Source texts of formatted documents
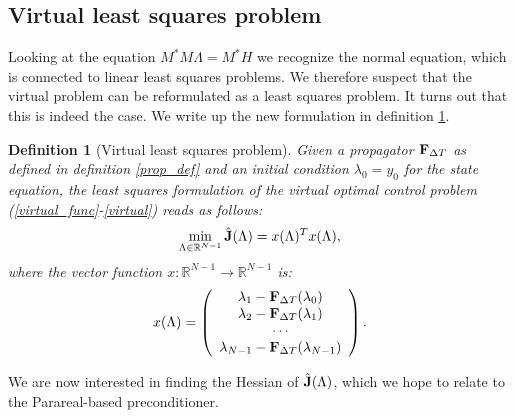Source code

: \documentclass[11pt,a4paper]{article}
\newtheorem{definition}{Definition}
\begin{document}
\subsection{Virtual least squares problem}
Looking at the equation $M^*M\Lambda =M^*H$ we recognize the normal equation, which is connected to linear least squares problems. We therefore suspect that the virtual problem can be reformulated as a least squares problem. It turns out that this is indeed the case. We write up the new formulation in definition \ref{VLSPD}.
\begin{definition}[Virtual least squares problem] \label{VLSPD}
Given a propagator $\bold F_{\Delta T}$ as defined in definition \ref{prop_def} and an initial condition $\lambda_0=y_0$ for the state equation, the least squares formulation of the virtual optimal control problem (\ref{virtual_func}-\ref{virtual}) reads as follows:
\begin{align}
\min_{\Lambda\in\mathbb{R}^{N-1}}\hat{\bold J}(\Lambda) = x(\Lambda)^Tx(\Lambda), \label{non_lin_LS}
\end{align}
where the vector function $x:\mathbb{R}^{N-1}\rightarrow \mathbb{R}^{N-1}$ is:
\begin{align}
x(\Lambda)= \left( \begin{array}{c}  
   \lambda_1 - \bold F_{\Delta T}(\lambda_0) \\ 
   \lambda_2 - \bold F_{\Delta T}(\lambda_1) \\
   \cdots  \\
   \lambda_{N-1} -\bold F_{\Delta T}(\lambda_{N-1}) \\
   \end{array}  \right).
\end{align}
\end{definition}
We are now interested in finding the Hessian of $\hat{\bold J}(\Lambda)$, which we hope to relate to the Parareal-based preconditioner. 
\end{document}
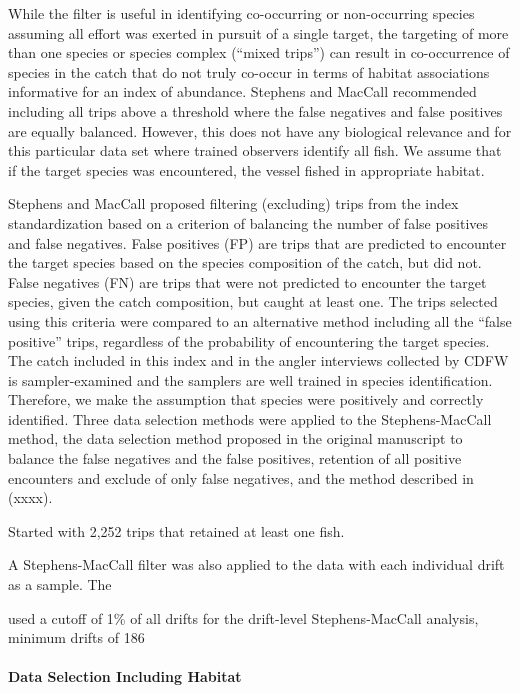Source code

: \documentclass[preprint, 3p,
authoryear]{elsarticle} %
\begin{document}
While the filter is useful in identifying co-occurring or non-occurring
species assuming all effort was exerted in pursuit of a single target,
the targeting of more than one species or species complex (``mixed
trips'') can result in co-occurrence of species in the catch that do not
truly co-occur in terms of habitat associations informative for an index
of abundance. Stephens and MacCall \citeyearpar{Stephens2004}
recommended including all trips above a threshold where the false
negatives and false positives are equally balanced. However, this does
not have any biological relevance and for this particular data set where
trained observers identify all fish. We assume that if the target
species was encountered, the vessel fished in appropriate habitat.

Stephens and MacCall \citeyearpar{Stephens2004} proposed filtering
(excluding) trips from the index standardization based on a criterion of
balancing the number of false positives and false negatives. False
positives (FP) are trips that are predicted to encounter the target
species based on the species composition of the catch, but did not.
False negatives (FN) are trips that were not predicted to encounter the
target species, given the catch composition, but caught at least one.
The trips selected using this criteria were compared to an alternative
method including all the ``false positive'' trips, regardless of the
probability of encountering the target species. The catch included in
this index and in the angler interviews collected by CDFW is
sampler-examined and the samplers are well trained in species
identification. Therefore, we make the assumption that species were
positively and correctly identified. Three data selection methods were
applied to the Stephens-MacCall method, the data selection method
proposed in the original manuscript to balance the false negatives and
the false positives, retention of all positive encounters and exclude of
only false negatives, and the method described in (xxxx).

Started with 2,252 trips that retained at least one fish.

A Stephens-MacCall filter was also applied to the data with each
individual drift as a sample. The

used a cutoff of 1\% of all drifts for the drift-level Stephens-MacCall
analysis, minimum drifts of 186

\hypertarget{data-selection-including-habitat}{%
\paragraph{Data Selection Including
Habitat}\label{data-selection-including-habitat}}
\end{document}
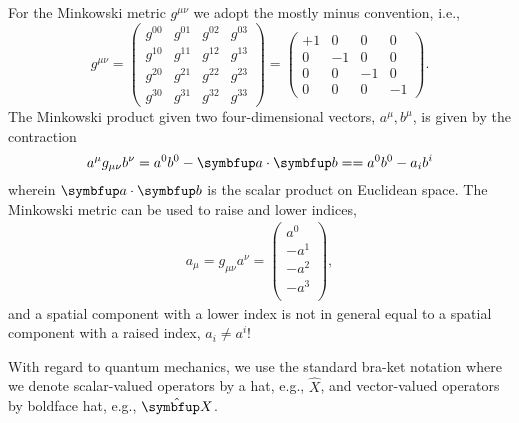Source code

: For the Minkowski metric $g^{\mu\nu}$ we adopt the mostly minus convention, i.e.,
\begin{equation*}
	g^{\mu\nu}
	=
	\begin{pmatrix}
		g^{00} & g^{01} & g^{02} & g^{03} \\
		g^{10} & g^{11} & g^{12} & g^{13} \\
		g^{20} & g^{21} & g^{22} & g^{23} \\
		g^{30} & g^{31} & g^{32} & g^{33}
	\end{pmatrix}
	=
	\begin{pmatrix}
		+1 & 0 & 0 & 0 \\
		0 & -1 & 0 & 0 \\
		0 & 0 & -1 & 0 \\
		0 & 0 & 0 & -1
	\end{pmatrix}
	.
\end{equation*}
The Minkowski product given two four-dimensional vectors, $a^\mu,b^\mu$, is given by the contraction
\begin{equation*}
	a^\mu g_{\mu\nu} b^\nu
	=
	a^0 b^0
	-
	\vb{a}\vdot\vb{b}
	=
	=
	a^0 b^0
	-
	a_i b^i
\end{equation*}
wherein $\vb{a}\vdot\vb{b}$ is the scalar product on Euclidean space.
The Minkowski metric can be used to raise and lower indices,
\begin{align*}
	a_\mu
	=
	g_{\mu\nu}
	a^\nu
	=
	\begin{pmatrix}
		a^0 \\
		-a^1 \\
		-a^2 \\
		-a^3 \\
	\end{pmatrix}
	,
\end{align*}
and a spatial component with a lower index is not in general equal to a spatial component with a raised index, $a_i\neq a^i$!

With regard to quantum mechanics, we use the standard bra-ket notation where we denote scalar-valued operators by a hat, e.g., $\hat{X}$, and vector-valued operators by boldface hat, e.g., $\vu{X}$.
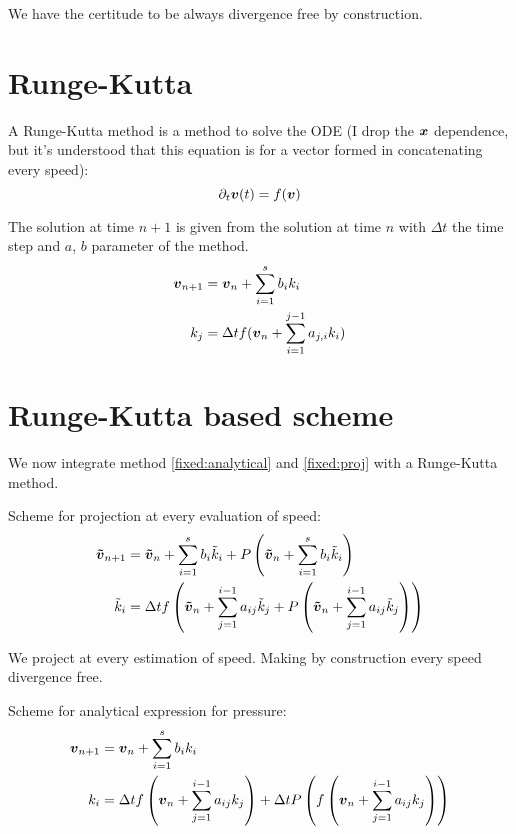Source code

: We have the certitude to be always divergence free by construction.

\section{Runge-Kutta}

A Runge-Kutta method is a method to solve the ODE (I drop the ${\boldsymbol {x}}$ dependence, but it's understood that this equation is for a vector formed in concatenating every speed):
\begin{equation}
\partial_t {\boldsymbol {v}}(t)=f({\boldsymbol {v}})
\end{equation}

The solution at time $n+1$ is given from the solution at time $n$ with $\Delta t$ the time step and $a$, $b$ parameter of the method.
\begin{subequations}
\begin{align}
	{\boldsymbol {v}}_{n+1}&={\boldsymbol {v}}_{n}+\sum_{i=1}^{s}b_{i}k_{i}\\
	k_{j}&=\Delta t f({\boldsymbol {v}}_{n}+\sum_{i=1}^{j-1}a_{j,i}k_{i})
\end{align}
\end{subequations}

\section{Runge-Kutta based scheme}
\label{fixed:sect:runge-kutta}
We now integrate method \ref{fixed:analytical} and \ref{fixed:proj} with a Runge-Kutta method.

Scheme for projection at every evaluation of speed:
\begin{subequations}
\begin{align}
{\boldsymbol {\tilde{v}}}_{n+1}&={\boldsymbol {\tilde{v}}}_{n}+\sum_{i=1}^{s}b_{i}\tilde{k}_{i}+P\left({\boldsymbol {\tilde{v}}}_{n}+\sum_{i=1}^{s}b_{i}\tilde{k}_{i}\right)\\
\tilde{k}_{i}&=\Delta t f\left({\boldsymbol {\tilde{v}}}_{n}+\sum_{j=1}^{i-1}a_{ij}\tilde{k}_{j}+P\left({\boldsymbol {\tilde{v}}}_{n}+\sum_{j=1}^{i-1}a_{ij}\tilde{k}_{j}\right)\right)
\end{align}
\end{subequations}

We project at every estimation of speed. Making by construction every speed divergence free.

Scheme for analytical expression for pressure:
\begin{subequations}
\begin{align}
	{\boldsymbol {v}}_{n+1}&={\boldsymbol {v}}_{n}+\sum_{i=1}^{s}b_{i}k_{i}\\
	k_{i}&=\Delta t f\left({\boldsymbol {v}}_{n}+\sum_{j=1}^{i-1}a_{ij}k_{j}\right)+\Delta t P\left(f\left({\boldsymbol {v}}_{n}+\sum_{j=1}^{i-1}a_{ij}k_{j}\right)\right)
\end{align}
\end{subequations}

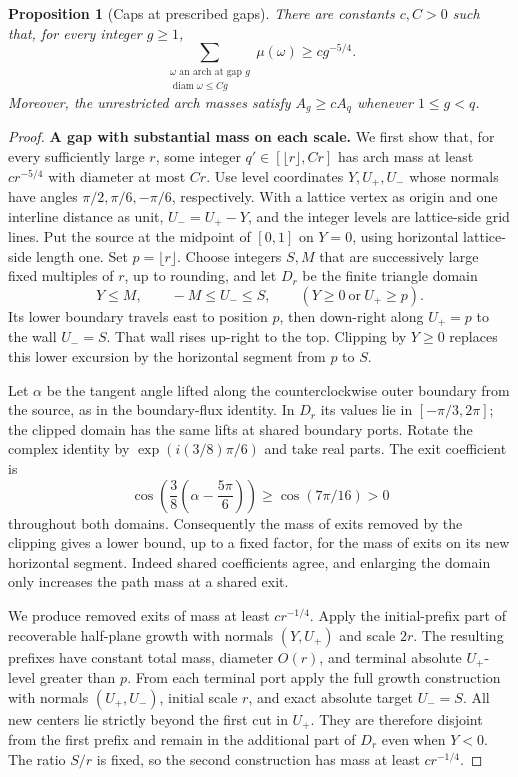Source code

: \documentclass[11pt]{article}
\numberwithin{equation}{section}
\newtheorem*{unnumberedproposition}{Proposition}
\theoremstyle{definition}\newtheorem{definition}[theorem]{Definition}
\theoremstyle{remark}\newtheorem{remark}[theorem]{Remark}
\begin{document}
\begin{unnumberedproposition}[Caps at prescribed gaps]
\label{L:prop:caps}
There are constants $c,C>0$ such that, for every integer $g\ge1$,
\[
 \sum_{\substack{\omega\text{ an arch at gap }g\\
                  \operatorname{diam}\omega\le Cg}}
       \mu(\omega)\ge c g^{-5/4}.
\]
Moreover, the unrestricted arch masses satisfy
$A_g\ge c A_q$ whenever $1\le g<q$.
\end{unnumberedproposition}
\begin{proof}
  \textbf{A gap with substantial mass on each scale.}
We first show that, for every sufficiently large $r$, some integer
$q'\in[\lfloor r\rfloor,Cr]$ has arch mass at least $cr^{-5/4}$
with diameter at most $Cr$.
Use level coordinates $Y,U_+,U_-$ whose normals have angles
$\pi/2,\pi/6,-\pi/6$, respectively.  With a lattice vertex as origin
and one interline distance as unit, $U_-=U_+-Y$, and the integer levels
are lattice-side grid lines.  Put the source at the midpoint of
$[0,1]$ on $Y=0$, using horizontal lattice-side length one.  Set
$p=\lfloor r\rfloor$.  Choose integers $S,M$ that are successively
large fixed multiples of $r$, up to rounding, and let $D_r$ be the
finite triangle domain
\[
 Y\le M,\qquad -M\le U_-\le S,\qquad
 (Y\ge0\ \text{or}\ U_+\ge p).
\]
Its lower boundary travels east to position $p$, then down-right
along $U_+=p$ to the wall $U_-=S$.  That wall rises up-right to the
top.  Clipping by $Y\ge0$ replaces this lower excursion by the
horizontal segment from $p$ to $S$.

Let $\alpha$ be the tangent angle lifted along the counterclockwise
outer boundary from the source, as in the boundary-flux identity.
In $D_r$ its values lie in $[-\pi/3,2\pi]$; the clipped domain has
the same lifts at shared boundary ports.  Rotate the complex identity
by $\exp(i(3/8)\pi/6)$ and take real parts.  The exit coefficient is
\[
 \cos\!\left(\frac38\left(\alpha-\frac{5\pi}{6}\right)\right)
 \ge\cos(7\pi/16)>0
\]
throughout both domains.  Consequently the mass of exits removed by
the clipping gives a lower bound, up to a fixed factor, for the mass
of exits on its new horizontal segment.  Indeed shared coefficients
agree, and enlarging the domain only increases the path mass at a
shared exit.

We produce removed exits of mass at least $cr^{-1/4}$.  Apply the
initial-prefix part of recoverable half-plane growth with normals
$(Y,U_+)$ and scale $2r$.  The resulting prefixes have constant total
mass, diameter $O(r)$, and terminal absolute $U_+$-level greater
than $p$.  From each terminal port apply the full growth construction
with normals $(U_+,U_-)$, initial scale $r$, and exact absolute target
$U_-=S$.  All new centers lie strictly beyond the first cut in $U_+$.
They are therefore disjoint from the first prefix and remain in the
additional part of $D_r$ even when $Y<0$.  The ratio $S/r$ is fixed,
so the second construction has mass at least $cr^{-1/4}$.


\end{proof}
\end{document}
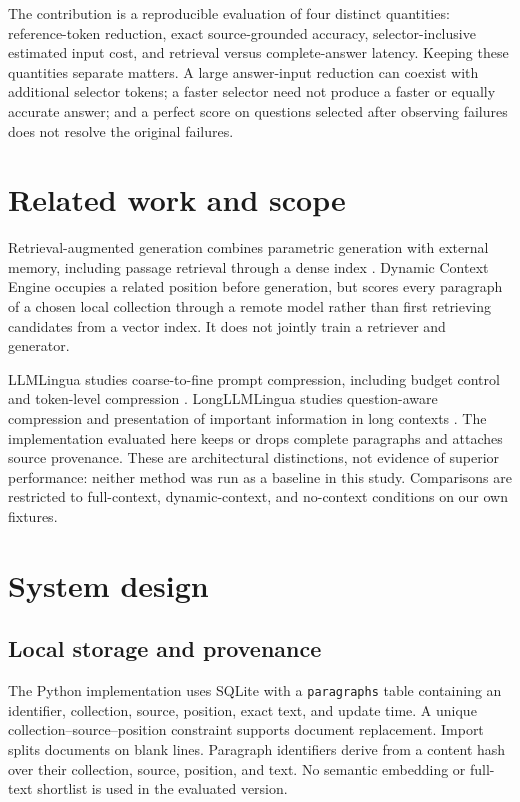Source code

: \documentclass[11pt]{article}
\begin{document}
The contribution is a reproducible evaluation of four distinct quantities: reference-token reduction, exact source-grounded accuracy, selector-inclusive estimated input cost, and retrieval versus complete-answer latency. Keeping these quantities separate matters. A large answer-input reduction can coexist with additional selector tokens; a faster selector need not produce a faster or equally accurate answer; and a perfect score on questions selected after observing failures does not resolve the original failures.

\section{Related work and scope}
Retrieval-augmented generation combines parametric generation with external memory, including passage retrieval through a dense index \cite{rag}. Dynamic Context Engine occupies a related position before generation, but scores every paragraph of a chosen local collection through a remote model rather than first retrieving candidates from a vector index. It does not jointly train a retriever and generator.

LLMLingua studies coarse-to-fine prompt compression, including budget control and token-level compression \cite{llmlingua}. LongLLMLingua studies question-aware compression and presentation of important information in long contexts \cite{longllmlingua}. The implementation evaluated here keeps or drops complete paragraphs and attaches source provenance. These are architectural distinctions, not evidence of superior performance: neither method was run as a baseline in this study. Comparisons are restricted to full-context, dynamic-context, and no-context conditions on our own fixtures.

\section{System design}
\subsection{Local storage and provenance}
The Python implementation uses SQLite with a \texttt{paragraphs} table containing an identifier, collection, source, position, exact text, and update time. A unique collection--source--position constraint supports document replacement. Import splits documents on blank lines. Paragraph identifiers derive from a content hash over their collection, source, position, and text. No semantic embedding or full-text shortlist is used in the evaluated version.
\end{document}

**Instructions for the task:** In your answer, include only the lines above starting at the line that holds "along $U_+=p$ to" and ending at the line that holds "mass, diameter $O(r)$, and", copied exactly.

**Solution below:**
along $U_+=p$ to the wall $U_-=S$.  That wall rises up-right to the
top.  Clipping by $Y\ge0$ replaces this lower excursion by the
horizontal segment from $p$ to $S$.

Let $\alpha$ be the tangent angle lifted along the counterclockwise
outer boundary from the source, as in the boundary-flux identity.
In $D_r$ its values lie in $[-\pi/3,2\pi]$; the clipped domain has
the same lifts at shared boundary ports.  Rotate the complex identity
by $\exp(i(3/8)\pi/6)$ and take real parts.  The exit coefficient is
\[
 \cos\!\left(\frac38\left(\alpha-\frac{5\pi}{6}\right)\right)
 \ge\cos(7\pi/16)>0
\]
throughout both domains.  Consequently the mass of exits removed by
the clipping gives a lower bound, up to a fixed factor, for the mass
of exits on its new horizontal segment.  Indeed shared coefficients
agree, and enlarging the domain only increases the path mass at a
shared exit.

We produce removed exits of mass at least $cr^{-1/4}$.  Apply the
initial-prefix part of recoverable half-plane growth with normals
$(Y,U_+)$ and scale $2r$.  The resulting prefixes have constant total
mass, diameter $O(r)$, and terminal absolute $U_+$-level greater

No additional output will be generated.